━━ STORED DATA

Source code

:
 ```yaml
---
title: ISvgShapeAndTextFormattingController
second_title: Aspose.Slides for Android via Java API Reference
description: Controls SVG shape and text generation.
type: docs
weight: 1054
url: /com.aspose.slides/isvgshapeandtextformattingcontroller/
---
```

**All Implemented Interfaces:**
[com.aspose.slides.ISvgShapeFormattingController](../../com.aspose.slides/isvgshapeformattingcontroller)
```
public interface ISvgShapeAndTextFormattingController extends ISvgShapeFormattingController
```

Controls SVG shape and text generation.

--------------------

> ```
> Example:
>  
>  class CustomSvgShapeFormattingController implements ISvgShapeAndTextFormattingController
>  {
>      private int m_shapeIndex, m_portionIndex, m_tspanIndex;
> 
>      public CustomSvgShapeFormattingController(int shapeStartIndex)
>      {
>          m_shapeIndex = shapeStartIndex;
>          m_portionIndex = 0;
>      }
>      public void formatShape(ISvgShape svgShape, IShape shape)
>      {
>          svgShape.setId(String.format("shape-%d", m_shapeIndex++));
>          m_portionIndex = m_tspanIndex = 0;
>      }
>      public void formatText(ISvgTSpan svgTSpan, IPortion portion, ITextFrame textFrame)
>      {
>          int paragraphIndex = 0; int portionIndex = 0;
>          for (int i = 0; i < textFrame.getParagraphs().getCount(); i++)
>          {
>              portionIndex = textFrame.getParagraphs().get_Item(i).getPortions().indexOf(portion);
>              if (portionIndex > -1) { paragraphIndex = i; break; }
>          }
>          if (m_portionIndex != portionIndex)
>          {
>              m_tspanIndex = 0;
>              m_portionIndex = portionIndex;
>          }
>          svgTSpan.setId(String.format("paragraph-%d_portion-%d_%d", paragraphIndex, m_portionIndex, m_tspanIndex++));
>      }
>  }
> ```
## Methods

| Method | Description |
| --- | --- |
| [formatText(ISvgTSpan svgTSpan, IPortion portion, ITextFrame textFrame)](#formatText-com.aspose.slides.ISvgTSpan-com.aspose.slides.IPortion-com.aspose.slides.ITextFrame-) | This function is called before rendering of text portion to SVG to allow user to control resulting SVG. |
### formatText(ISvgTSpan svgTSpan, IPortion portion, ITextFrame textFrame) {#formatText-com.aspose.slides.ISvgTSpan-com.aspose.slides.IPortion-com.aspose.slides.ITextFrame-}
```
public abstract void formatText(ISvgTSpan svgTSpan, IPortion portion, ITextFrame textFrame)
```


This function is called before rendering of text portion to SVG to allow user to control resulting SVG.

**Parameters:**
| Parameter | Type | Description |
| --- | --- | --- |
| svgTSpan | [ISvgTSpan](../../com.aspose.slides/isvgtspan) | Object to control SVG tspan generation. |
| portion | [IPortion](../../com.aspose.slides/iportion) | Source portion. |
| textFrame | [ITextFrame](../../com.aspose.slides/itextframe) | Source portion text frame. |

━━━━

Please copy every line of the data that carries the string "public".

public interface ISvgShapeAndTextFormattingController extends ISvgShapeFormattingController
>      public CustomSvgShapeFormattingController(int shapeStartIndex)
>      public void formatShape(ISvgShape svgShape, IShape shape)
>      public void formatText(ISvgTSpan svgTSpan, IPortion portion, ITextFrame textFrame)
public abstract void formatText(ISvgTSpan svgTSpan, IPortion portion, ITextFrame textFrame)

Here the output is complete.